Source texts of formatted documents

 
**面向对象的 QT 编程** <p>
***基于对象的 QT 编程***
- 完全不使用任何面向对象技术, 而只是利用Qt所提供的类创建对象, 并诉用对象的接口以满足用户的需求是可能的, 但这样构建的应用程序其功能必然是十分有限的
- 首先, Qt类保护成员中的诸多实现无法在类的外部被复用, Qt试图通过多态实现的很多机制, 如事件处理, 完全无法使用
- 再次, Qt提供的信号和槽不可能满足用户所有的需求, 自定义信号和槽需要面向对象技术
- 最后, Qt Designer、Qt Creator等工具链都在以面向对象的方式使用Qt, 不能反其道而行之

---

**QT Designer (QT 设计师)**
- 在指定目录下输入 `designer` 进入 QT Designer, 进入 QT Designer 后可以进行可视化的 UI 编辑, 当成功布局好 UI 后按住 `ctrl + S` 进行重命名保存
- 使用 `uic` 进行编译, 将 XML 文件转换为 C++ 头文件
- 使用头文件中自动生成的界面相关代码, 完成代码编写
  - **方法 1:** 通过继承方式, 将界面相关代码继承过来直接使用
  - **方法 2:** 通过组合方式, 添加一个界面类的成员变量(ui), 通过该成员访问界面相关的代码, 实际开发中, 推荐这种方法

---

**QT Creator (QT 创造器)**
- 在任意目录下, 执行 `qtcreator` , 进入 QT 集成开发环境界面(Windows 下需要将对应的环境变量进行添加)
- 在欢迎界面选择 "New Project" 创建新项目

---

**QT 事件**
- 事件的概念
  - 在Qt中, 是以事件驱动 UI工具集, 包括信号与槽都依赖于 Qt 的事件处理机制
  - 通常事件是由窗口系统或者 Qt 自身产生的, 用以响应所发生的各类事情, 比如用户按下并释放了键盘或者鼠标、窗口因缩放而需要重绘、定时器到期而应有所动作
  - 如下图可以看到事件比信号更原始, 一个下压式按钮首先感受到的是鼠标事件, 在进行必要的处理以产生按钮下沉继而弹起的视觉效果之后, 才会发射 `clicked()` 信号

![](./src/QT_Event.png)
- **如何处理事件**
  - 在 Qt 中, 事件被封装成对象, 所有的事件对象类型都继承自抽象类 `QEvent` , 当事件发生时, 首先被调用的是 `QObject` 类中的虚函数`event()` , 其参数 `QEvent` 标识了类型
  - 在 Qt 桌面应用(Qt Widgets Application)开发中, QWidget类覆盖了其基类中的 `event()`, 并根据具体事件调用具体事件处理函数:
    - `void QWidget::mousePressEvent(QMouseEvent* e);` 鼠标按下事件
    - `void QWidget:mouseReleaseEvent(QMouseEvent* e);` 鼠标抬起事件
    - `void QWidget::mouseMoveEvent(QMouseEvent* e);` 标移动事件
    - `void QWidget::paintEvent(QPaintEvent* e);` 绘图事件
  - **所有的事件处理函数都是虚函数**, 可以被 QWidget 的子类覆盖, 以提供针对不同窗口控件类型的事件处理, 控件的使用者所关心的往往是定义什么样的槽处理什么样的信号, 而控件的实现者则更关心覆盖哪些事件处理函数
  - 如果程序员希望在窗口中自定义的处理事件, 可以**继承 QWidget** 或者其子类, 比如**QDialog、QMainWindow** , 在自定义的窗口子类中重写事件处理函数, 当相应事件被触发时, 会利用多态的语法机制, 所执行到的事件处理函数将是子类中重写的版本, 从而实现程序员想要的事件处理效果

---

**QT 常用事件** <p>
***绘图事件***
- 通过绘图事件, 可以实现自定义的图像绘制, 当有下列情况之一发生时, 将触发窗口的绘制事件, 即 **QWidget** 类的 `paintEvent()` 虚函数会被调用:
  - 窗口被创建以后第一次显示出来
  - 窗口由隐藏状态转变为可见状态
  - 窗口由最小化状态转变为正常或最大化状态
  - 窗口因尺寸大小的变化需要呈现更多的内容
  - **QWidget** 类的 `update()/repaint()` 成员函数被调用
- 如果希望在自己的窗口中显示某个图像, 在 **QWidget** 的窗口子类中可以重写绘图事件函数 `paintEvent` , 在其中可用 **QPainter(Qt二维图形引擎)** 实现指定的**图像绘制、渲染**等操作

Problem details: The answer must consist of every line from the records above that holds "QMouseEvent".

Written solution:
    - `void QWidget::mousePressEvent(QMouseEvent* e);` 鼠标按下事件
    - `void QWidget:mouseReleaseEvent(QMouseEvent* e);` 鼠标抬起事件
    - `void QWidget::mouseMoveEvent(QMouseEvent* e);` 标移动事件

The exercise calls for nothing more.